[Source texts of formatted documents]
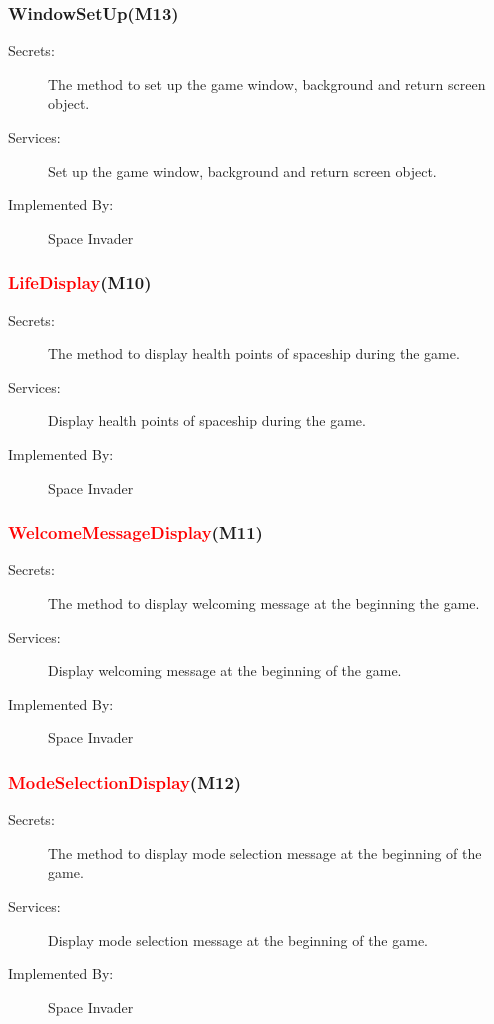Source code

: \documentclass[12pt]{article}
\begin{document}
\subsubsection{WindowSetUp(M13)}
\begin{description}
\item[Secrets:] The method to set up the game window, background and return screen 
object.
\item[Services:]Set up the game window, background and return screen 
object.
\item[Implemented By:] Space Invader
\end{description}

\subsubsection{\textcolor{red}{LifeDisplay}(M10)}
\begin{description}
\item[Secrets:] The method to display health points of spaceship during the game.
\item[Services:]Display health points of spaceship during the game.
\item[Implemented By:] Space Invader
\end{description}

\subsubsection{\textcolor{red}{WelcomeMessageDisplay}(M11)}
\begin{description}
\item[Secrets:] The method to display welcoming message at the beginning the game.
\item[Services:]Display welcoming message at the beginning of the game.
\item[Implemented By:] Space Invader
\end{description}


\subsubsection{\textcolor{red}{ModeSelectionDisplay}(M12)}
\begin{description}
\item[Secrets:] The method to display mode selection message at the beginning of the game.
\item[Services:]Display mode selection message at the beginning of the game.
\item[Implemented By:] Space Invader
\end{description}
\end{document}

...

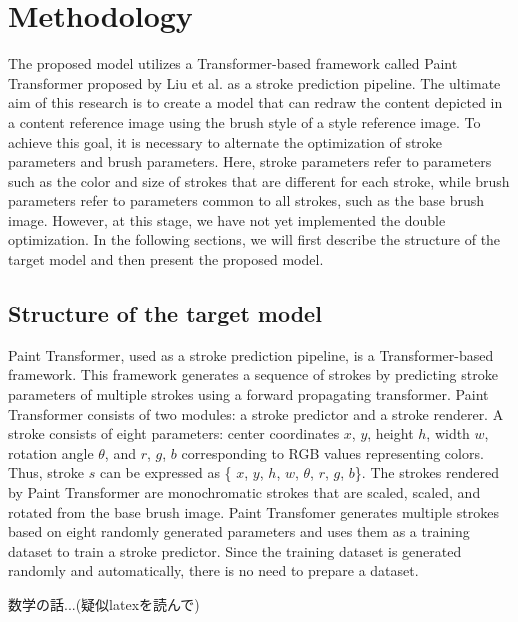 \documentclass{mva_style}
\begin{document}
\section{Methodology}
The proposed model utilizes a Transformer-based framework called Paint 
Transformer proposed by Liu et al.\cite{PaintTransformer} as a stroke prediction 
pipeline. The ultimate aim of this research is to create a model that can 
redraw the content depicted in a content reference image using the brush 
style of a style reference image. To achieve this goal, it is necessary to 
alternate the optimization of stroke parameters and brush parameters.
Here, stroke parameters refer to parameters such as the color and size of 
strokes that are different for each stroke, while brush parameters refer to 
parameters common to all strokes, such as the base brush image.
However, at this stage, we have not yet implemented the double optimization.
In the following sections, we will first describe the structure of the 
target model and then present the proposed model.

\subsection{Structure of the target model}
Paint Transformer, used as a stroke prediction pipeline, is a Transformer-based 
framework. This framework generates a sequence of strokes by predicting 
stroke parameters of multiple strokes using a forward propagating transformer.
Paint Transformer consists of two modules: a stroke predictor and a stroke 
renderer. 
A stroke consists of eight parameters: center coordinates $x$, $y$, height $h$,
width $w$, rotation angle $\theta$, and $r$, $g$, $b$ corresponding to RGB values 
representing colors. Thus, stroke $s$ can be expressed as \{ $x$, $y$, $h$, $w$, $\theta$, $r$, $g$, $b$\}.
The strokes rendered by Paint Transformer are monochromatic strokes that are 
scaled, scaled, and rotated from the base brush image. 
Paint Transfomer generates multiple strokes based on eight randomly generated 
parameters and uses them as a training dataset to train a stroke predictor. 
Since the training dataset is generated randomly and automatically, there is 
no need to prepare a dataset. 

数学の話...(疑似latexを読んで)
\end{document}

...

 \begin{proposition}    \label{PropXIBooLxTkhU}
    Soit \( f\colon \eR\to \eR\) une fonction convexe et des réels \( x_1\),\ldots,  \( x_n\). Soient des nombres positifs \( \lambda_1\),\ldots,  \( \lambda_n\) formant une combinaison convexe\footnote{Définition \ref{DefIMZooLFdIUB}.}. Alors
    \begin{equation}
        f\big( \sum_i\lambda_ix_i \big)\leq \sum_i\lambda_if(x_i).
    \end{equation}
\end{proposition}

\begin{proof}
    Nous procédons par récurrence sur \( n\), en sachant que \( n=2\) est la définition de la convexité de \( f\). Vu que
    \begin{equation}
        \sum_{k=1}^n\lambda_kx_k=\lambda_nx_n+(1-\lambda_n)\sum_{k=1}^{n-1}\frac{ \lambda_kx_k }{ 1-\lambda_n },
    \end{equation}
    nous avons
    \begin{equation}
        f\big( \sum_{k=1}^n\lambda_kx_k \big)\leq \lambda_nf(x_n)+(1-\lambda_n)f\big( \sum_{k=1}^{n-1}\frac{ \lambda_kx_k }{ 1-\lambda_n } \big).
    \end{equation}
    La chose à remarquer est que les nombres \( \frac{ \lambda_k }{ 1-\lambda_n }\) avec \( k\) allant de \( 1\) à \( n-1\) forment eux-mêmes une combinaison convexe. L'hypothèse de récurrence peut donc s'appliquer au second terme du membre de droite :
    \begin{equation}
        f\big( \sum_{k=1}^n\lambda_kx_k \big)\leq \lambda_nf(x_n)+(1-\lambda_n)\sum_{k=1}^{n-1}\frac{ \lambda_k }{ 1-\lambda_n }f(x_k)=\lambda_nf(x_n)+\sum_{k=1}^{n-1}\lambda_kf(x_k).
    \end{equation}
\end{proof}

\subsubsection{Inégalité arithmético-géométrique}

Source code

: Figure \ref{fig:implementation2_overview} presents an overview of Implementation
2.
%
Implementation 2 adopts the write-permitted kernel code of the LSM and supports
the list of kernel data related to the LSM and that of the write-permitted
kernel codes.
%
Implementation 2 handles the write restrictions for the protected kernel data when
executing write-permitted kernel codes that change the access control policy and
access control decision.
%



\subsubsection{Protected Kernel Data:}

• [Goal of the exercise]
Working through the entries above, copy every line in which "during" is found.

• [Finished task]
\item[Secrets:] The method to display health points of spaceship during the game.
\item[Services:]Display health points of spaceship during the game.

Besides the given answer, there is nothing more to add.